1st-hand & in-depth info about Alibaba's tech innovation in AI, Big Data, & Computer Engineering
How the Alibaba Tech Team is using DevOps to improve the agility and adaptability of their search enabling platform
This article is part of the Search AIOps mini series.
At the end of 2015, the Alibaba tech team released its enabling platform strategy for constructing organization and business mechanisms based on the creative and flexible concept of “Large Enabling platform, Small Frontend.” The basis of this concept is making the frontend agiler and giving it the ability to quickly adapt to the market, while the enabling platform is used to incorporate digital operation and products and technologies capacities to provide strong support for various frontline services.
A crucial link in Alibaba’s enabling platform layout chain is allowing the enabling platform to handle search. However, this exposes the search enabling platform to huge challenges regarding techniques and products as a result of the intrinsic complexity and large business scale of search technologies.
The Alibaba search enabling platform was established to support frontend services by increasing their agility, helping them adapt more quickly to changes in the market, and ultimately to eliminate inconvenient search functions. To accomplish this goal, the Alibaba tech team constructed their search enabling platform from scratch over a three-year period, accumulating cutting-edge knowledge and experience in the running of DevOps, AIOps, and offline services on the platform.

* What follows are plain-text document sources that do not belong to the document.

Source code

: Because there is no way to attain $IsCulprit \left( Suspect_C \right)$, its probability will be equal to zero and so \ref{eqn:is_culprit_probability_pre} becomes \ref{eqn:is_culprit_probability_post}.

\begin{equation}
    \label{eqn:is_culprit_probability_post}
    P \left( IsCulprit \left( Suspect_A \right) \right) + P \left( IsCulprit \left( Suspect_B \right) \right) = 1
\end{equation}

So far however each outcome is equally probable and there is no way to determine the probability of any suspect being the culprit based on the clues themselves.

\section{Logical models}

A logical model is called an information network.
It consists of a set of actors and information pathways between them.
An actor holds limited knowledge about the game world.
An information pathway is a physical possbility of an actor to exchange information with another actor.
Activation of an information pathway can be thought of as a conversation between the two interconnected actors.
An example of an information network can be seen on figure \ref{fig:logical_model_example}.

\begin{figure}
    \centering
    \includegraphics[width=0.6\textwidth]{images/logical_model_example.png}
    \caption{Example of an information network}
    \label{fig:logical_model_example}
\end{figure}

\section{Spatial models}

The following figure shows the predicted development trends for the search enabling platform over a three-year period, including a summary of its implementation.
The three key developmental stages represented in this figure are manual control, automated script operations, and integrated development and operations.
During this stage, the operation of both the search service department and open source search technologies relied entirely on human efforts. Massive amounts of manpower were wasted on redundant, inefficient jobs. However, PE gradually accumulated experience over time and determined that automated scripts could be used to implement common, repeated operations and save manpower and improve operation efficiency at a time when expertise and domain know-how were only beginning to accumulate.
This stage was characterized by the use of open source technology systems. However, working in this fashion naturally separated developers and operators and placed the two roles in opposition to each other. Developers required fast iterations, while operators focused on keeping fewer iterations to maintain online stability. This separation led to a mutual distrust due to online failures resulting from configuration changes and software updates. Ultimately, the two sides reached a compromise that updates would be released every Tuesday and Thursday during the release window. However, this compromise resulted in lower business operation efficiency, which in turn created a large gap between system capacity and the demand on iterations from the business side.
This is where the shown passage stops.